He had graduated with a degree in electrical engineering in 1970, but after spending a year in various jobs, he returned to UA to attend law school. He received a law degree with honors. While in law school, he met and married Suzanna Ward of Little Rock, who was an undergraduate at the time. They had a son and three daughters.
In 1973, he joined the Rose Law Firm. He was assigned to the litigation section, where he was recognized for his ability to negotiate settlements in tough cases. When Bill Clinton was elected state attorney general in 1976, Hubbell, along with Vincent W. Foster Jr. and Herbert C. Rule, recruited Clinton’s wife, Hillary Rodham, who was a UA law professor at the time, to join the Rose Law Firm. They also persuaded the partners and associates to admit her. She worked in the litigation section with them, and Hubbell became a close friend and golfing companion of the future governor and president.
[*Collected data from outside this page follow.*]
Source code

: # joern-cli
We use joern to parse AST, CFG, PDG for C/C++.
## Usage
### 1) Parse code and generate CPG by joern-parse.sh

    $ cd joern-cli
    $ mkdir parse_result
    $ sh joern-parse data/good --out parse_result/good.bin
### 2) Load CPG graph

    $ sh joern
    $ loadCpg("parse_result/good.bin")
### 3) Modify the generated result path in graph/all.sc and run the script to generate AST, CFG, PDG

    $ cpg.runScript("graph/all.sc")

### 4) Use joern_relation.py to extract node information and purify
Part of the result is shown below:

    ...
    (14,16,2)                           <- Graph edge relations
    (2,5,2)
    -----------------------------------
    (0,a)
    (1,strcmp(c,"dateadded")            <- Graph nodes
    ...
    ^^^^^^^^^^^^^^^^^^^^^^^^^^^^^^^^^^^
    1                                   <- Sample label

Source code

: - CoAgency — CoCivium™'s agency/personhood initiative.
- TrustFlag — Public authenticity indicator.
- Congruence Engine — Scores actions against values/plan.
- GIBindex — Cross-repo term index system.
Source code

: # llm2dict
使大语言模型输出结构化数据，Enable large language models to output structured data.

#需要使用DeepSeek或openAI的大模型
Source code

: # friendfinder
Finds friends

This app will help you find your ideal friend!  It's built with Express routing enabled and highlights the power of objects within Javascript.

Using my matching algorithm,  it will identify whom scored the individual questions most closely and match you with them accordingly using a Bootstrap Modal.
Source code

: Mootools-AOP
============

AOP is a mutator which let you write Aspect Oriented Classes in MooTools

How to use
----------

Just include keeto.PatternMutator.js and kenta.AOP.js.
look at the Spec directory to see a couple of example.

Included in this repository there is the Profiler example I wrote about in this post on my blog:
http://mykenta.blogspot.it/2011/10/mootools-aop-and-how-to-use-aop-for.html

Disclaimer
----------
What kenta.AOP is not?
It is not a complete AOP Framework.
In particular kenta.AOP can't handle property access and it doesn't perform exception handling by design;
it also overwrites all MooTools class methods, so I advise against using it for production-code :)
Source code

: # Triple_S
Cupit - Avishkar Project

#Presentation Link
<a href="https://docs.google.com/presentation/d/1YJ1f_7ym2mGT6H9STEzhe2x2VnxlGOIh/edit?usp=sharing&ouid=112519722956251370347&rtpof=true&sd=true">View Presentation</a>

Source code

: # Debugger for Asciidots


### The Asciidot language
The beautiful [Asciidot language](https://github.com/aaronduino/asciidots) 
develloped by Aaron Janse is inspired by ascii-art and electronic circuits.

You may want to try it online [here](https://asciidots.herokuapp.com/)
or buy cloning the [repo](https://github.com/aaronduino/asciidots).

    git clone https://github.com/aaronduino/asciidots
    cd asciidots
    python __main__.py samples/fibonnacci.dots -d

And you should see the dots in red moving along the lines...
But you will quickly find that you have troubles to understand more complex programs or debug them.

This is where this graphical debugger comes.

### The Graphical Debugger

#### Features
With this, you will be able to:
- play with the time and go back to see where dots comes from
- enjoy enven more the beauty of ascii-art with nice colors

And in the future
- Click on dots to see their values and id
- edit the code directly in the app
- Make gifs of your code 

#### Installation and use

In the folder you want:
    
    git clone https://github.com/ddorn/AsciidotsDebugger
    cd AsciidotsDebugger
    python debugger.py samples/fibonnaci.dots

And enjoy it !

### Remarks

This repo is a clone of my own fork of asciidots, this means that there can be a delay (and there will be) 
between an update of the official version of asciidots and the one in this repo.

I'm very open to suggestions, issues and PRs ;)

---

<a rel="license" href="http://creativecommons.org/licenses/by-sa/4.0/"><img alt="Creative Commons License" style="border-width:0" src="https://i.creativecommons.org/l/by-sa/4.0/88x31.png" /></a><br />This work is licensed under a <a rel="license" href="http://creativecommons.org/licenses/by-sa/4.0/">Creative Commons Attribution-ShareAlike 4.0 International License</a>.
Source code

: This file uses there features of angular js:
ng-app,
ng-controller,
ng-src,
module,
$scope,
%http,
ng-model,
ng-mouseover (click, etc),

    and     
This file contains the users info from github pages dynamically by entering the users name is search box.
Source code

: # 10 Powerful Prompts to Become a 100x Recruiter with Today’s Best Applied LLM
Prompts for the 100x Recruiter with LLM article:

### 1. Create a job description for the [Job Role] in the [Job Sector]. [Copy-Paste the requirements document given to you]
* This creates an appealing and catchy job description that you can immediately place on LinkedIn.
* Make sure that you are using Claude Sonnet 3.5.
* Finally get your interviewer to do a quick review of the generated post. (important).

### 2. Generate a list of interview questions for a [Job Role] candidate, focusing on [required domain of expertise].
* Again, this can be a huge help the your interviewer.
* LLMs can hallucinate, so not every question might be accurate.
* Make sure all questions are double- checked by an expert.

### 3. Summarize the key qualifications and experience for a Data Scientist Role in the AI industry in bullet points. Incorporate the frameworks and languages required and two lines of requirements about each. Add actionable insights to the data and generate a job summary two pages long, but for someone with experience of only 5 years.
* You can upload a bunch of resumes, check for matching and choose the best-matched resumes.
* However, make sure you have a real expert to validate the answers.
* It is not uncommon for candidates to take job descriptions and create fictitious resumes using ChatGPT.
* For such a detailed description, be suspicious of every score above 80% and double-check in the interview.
In 1978, Hubbell was appointed to a vacancy on the Little Rock City Board of Directors. The next year, the directors elected him as the city’s mayor, and he held that largely ceremonial position until 1981. No longer mayor, Hubbell was reelected to the board and served until 1984. When Richard B. Adkisson, chief justice of the Arkansas Supreme Court, abruptly resigned, Governor Clinton appointed Hubbell to the vacant position. He served less than a year and then returned to the law firm.
Although he had no position in Clinton’s gubernatorial administration, Hubbell was an unpaid adviser and aide for most of Clinton’s last ten years in office, drafting and reviewing bills for the governor during legislative sessions. In 1990, Hubbell drafted an initiated act that created a five-member state ethics commission to enforce ethics rules for legislators and other government officials. It was ratified at the 1990 election.
When Clinton was elected president in 1992, he brought his friends Hubbell and Foster to Washington DC. Hubbell first went to the Justice Department as liaison with the White House, vetting candidates for attorney general (Clinton’s first two nominees withdrew after disclosures they had not paid Social Security taxes for household employees) and other cabinet positions. After floating Hubbell’s name as a possible attorney general, Clinton nominated him for associate attorney general, the third-ranking official in the department and head of all the civil divisions. Hubbell’s nomination faced a challenge in the Senate Judiciary Committee because of his close ties to the Clintons. Another problem was his membership in the Little Rock Country Club, which had had no black members (Hubbell had resigned his membership about the time that the club accepted its first black member). The Senate confirmed him in April 1993.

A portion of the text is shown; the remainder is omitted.